Weekly Hypothetical: Name your restaurant’s signature dish after an STL athlete

07
May
2012

We’ve often found that on some nights, the only thing that can improve a summer evening in front of the TV watching a Birds game is adding about 20 more TV’s, a few cold ones and a constant temptation to order a plate full of deep fried goodness.

Ah, sports bars sure know how to lure us in.

Besides providing walls of flat screens, ample supply of alcohol and serving a multitude of things acceptable to dip into ranch dressing, one thing that most establishments of this nature have agreed on is that menu items sell better with puntastic names.

This trend was one that we felt needed to be explored in this week’s Weekly Hypothetical.

Without further ado, let’s get jiggy with it.

Aside from dabbling in baseball fanaticism, you’re also a restaurant tycoon preparing for the grand opening of your newest sports establishment.
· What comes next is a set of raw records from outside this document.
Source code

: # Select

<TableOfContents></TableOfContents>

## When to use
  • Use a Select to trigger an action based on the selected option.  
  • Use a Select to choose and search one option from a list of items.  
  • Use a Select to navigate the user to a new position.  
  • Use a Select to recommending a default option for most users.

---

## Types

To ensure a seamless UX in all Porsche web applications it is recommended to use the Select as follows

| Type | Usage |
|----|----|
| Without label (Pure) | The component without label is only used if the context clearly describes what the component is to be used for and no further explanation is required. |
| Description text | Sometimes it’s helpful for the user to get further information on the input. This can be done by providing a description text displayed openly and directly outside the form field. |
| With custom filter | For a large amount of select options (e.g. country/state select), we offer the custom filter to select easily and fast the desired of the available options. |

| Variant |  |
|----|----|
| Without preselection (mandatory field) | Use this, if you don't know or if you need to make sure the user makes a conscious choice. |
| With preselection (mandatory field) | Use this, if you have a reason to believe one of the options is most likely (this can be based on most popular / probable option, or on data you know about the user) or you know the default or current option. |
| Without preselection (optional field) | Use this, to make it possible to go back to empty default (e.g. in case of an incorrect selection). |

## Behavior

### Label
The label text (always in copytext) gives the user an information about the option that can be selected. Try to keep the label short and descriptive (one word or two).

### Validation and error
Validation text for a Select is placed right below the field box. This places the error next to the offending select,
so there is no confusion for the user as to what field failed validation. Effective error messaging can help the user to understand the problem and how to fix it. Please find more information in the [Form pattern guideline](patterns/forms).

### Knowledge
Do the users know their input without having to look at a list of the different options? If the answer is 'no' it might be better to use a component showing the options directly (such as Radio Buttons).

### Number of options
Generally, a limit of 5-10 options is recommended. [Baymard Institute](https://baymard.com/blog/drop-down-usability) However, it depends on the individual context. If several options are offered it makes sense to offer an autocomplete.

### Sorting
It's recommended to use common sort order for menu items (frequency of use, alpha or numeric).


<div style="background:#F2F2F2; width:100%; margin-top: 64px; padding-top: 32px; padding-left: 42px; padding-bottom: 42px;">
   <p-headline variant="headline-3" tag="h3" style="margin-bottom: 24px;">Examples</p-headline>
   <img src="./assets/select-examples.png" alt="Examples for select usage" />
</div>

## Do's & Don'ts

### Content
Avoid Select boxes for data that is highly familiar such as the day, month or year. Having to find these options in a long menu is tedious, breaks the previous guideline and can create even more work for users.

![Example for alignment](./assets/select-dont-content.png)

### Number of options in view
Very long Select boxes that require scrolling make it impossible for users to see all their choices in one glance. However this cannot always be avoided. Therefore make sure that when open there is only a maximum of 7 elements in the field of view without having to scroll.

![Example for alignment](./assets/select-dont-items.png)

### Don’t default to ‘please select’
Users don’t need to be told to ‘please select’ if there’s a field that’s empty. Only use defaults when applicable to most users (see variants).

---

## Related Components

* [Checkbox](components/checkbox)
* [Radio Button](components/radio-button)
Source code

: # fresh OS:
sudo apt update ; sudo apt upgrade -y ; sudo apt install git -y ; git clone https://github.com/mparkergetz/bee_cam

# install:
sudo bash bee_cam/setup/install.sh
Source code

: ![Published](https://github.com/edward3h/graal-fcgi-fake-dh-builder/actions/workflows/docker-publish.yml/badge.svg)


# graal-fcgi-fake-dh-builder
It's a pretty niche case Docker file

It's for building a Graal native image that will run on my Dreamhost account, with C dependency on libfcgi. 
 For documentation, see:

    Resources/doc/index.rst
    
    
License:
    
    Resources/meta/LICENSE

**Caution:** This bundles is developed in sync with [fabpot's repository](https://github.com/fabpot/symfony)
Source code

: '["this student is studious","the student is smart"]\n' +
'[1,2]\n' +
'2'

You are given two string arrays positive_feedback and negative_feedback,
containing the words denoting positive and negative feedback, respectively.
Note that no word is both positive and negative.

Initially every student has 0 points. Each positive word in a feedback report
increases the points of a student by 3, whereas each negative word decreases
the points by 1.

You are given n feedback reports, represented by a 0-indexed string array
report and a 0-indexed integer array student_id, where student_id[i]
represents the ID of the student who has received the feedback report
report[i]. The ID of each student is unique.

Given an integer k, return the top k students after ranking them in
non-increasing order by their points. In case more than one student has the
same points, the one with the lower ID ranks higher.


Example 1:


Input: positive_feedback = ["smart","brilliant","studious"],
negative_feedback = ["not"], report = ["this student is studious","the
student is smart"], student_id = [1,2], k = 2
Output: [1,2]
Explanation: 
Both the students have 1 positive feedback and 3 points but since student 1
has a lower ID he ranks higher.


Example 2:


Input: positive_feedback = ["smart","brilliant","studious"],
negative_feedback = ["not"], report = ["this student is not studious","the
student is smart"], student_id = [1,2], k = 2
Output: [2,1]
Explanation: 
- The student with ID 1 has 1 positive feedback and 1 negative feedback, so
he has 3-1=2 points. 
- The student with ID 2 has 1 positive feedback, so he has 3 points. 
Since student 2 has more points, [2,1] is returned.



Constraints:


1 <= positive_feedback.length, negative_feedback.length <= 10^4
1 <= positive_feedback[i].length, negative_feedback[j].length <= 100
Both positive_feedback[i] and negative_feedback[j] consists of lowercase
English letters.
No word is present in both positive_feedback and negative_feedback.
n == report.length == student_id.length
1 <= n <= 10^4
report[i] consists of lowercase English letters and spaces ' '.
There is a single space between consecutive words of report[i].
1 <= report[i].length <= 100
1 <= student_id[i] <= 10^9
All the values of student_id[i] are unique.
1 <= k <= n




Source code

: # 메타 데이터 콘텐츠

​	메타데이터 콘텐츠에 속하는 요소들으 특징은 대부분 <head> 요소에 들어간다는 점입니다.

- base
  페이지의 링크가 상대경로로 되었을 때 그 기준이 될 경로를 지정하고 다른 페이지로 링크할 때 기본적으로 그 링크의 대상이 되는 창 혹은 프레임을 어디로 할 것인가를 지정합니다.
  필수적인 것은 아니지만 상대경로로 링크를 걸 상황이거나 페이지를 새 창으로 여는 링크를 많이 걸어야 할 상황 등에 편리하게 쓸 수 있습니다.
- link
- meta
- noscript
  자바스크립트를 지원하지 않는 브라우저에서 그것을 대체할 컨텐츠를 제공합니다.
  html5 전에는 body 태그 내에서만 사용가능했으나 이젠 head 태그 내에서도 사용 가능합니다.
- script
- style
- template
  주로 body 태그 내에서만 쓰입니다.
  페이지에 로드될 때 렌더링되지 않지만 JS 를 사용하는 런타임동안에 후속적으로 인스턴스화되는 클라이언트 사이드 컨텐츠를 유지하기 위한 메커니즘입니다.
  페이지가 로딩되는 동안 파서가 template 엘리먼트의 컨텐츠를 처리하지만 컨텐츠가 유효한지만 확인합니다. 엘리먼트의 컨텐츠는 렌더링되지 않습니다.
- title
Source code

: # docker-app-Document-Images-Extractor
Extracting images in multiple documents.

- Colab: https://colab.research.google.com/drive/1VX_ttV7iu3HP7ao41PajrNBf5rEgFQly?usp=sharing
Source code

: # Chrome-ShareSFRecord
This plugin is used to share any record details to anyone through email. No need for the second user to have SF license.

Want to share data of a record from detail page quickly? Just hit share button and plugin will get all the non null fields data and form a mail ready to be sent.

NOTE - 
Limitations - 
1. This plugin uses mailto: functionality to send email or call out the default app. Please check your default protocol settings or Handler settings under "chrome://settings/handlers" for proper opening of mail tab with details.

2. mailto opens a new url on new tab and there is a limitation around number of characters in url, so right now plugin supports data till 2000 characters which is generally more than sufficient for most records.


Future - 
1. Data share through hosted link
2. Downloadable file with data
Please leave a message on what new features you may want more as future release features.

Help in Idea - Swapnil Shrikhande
Like most sports-themed eateries, the key to your success is loading your menu with items cleverly named after players from the local teams.

What will be the name of your signature dish?”

We’ll read the best answers on Episode Seven of The JoeSportsFan Show.  You can participate one of three ways.

1.) Leave a comment below.

2.) Email us: theshow@joesportsfan.com.

3.) Send us a message on Twitter at @JoeSportsFan.

If you’ve got a thing for Twitter hashtags, slap #JSFHypothetical on your response.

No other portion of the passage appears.